Among the records below, one line contains "- @backstage/plugin-auth-node@0.4.1-next.1"; copy that line and all that follow it, exactly as written.

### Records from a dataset
■ ■ ■ ■

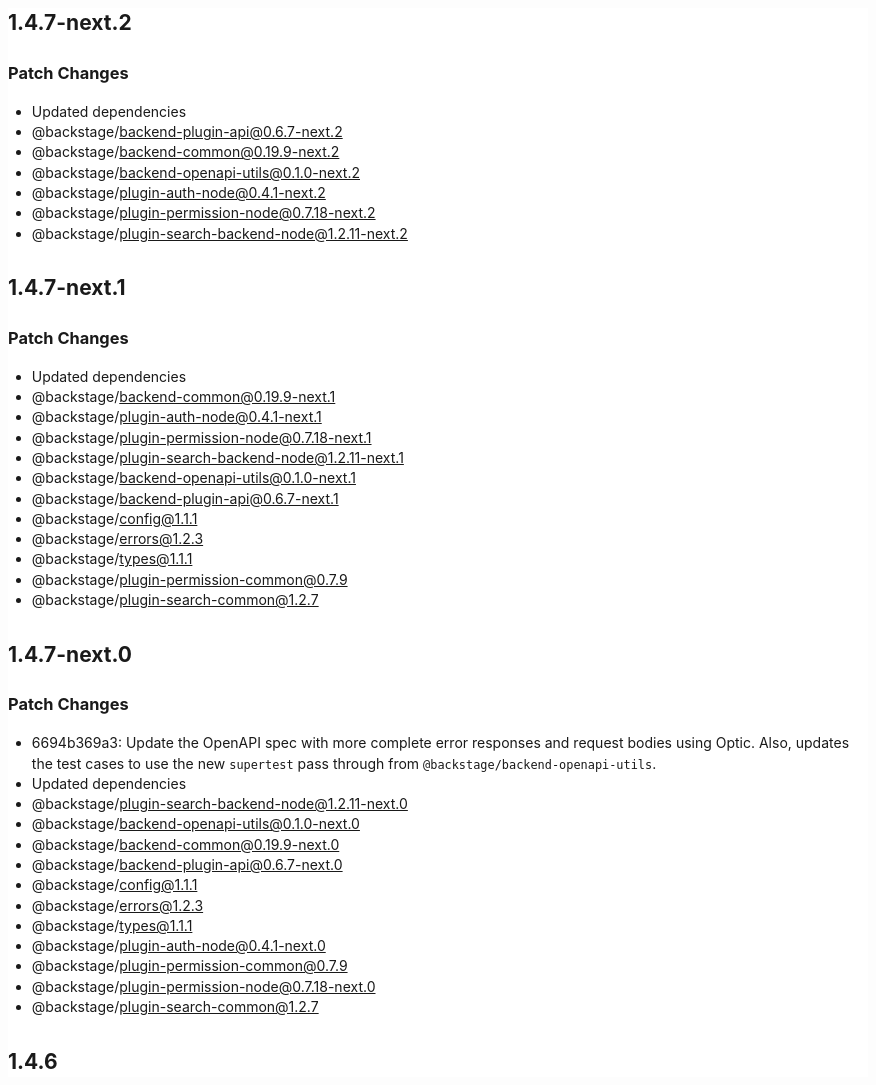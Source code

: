 ## 1.4.7-next.2

### Patch Changes

- Updated dependencies
 - @backstage/backend-plugin-api@0.6.7-next.2
 - @backstage/backend-common@0.19.9-next.2
 - @backstage/backend-openapi-utils@0.1.0-next.2
 - @backstage/plugin-auth-node@0.4.1-next.2
 - @backstage/plugin-permission-node@0.7.18-next.2
 - @backstage/plugin-search-backend-node@1.2.11-next.2

## 1.4.7-next.1

### Patch Changes

- Updated dependencies
 - @backstage/backend-common@0.19.9-next.1
 - @backstage/plugin-auth-node@0.4.1-next.1
 - @backstage/plugin-permission-node@0.7.18-next.1
 - @backstage/plugin-search-backend-node@1.2.11-next.1
 - @backstage/backend-openapi-utils@0.1.0-next.1
 - @backstage/backend-plugin-api@0.6.7-next.1
 - @backstage/config@1.1.1
 - @backstage/errors@1.2.3
 - @backstage/types@1.1.1
 - @backstage/plugin-permission-common@0.7.9
 - @backstage/plugin-search-common@1.2.7

## 1.4.7-next.0

### Patch Changes

- 6694b369a3: Update the OpenAPI spec with more complete error responses and request bodies using Optic. Also, updates the test cases to use the new `supertest` pass through from `@backstage/backend-openapi-utils`.
- Updated dependencies
 - @backstage/plugin-search-backend-node@1.2.11-next.0
 - @backstage/backend-openapi-utils@0.1.0-next.0
 - @backstage/backend-common@0.19.9-next.0
 - @backstage/backend-plugin-api@0.6.7-next.0
 - @backstage/config@1.1.1
 - @backstage/errors@1.2.3
 - @backstage/types@1.1.1
 - @backstage/plugin-auth-node@0.4.1-next.0
 - @backstage/plugin-permission-common@0.7.9
 - @backstage/plugin-permission-node@0.7.18-next.0
 - @backstage/plugin-search-common@1.2.7

## 1.4.6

■ ■ ■ ■

### Your response
 - @backstage/plugin-auth-node@0.4.1-next.1
 - @backstage/plugin-permission-node@0.7.18-next.1
 - @backstage/plugin-search-backend-node@1.2.11-next.1
 - @backstage/backend-openapi-utils@0.1.0-next.1
 - @backstage/backend-plugin-api@0.6.7-next.1
 - @backstage/config@1.1.1
 - @backstage/errors@1.2.3
 - @backstage/types@1.1.1
 - @backstage/plugin-permission-common@0.7.9
 - @backstage/plugin-search-common@1.2.7

## 1.4.7-next.0

### Patch Changes

- 6694b369a3: Update the OpenAPI spec with more complete error responses and request bodies using Optic. Also, updates the test cases to use the new `supertest` pass through from `@backstage/backend-openapi-utils`.
- Updated dependencies
 - @backstage/plugin-search-backend-node@1.2.11-next.0
 - @backstage/backend-openapi-utils@0.1.0-next.0
 - @backstage/backend-common@0.19.9-next.0
 - @backstage/backend-plugin-api@0.6.7-next.0
 - @backstage/config@1.1.1
 - @backstage/errors@1.2.3
 - @backstage/types@1.1.1
 - @backstage/plugin-auth-node@0.4.1-next.0
 - @backstage/plugin-permission-common@0.7.9
 - @backstage/plugin-permission-node@0.7.18-next.0
 - @backstage/plugin-search-common@1.2.7

## 1.4.6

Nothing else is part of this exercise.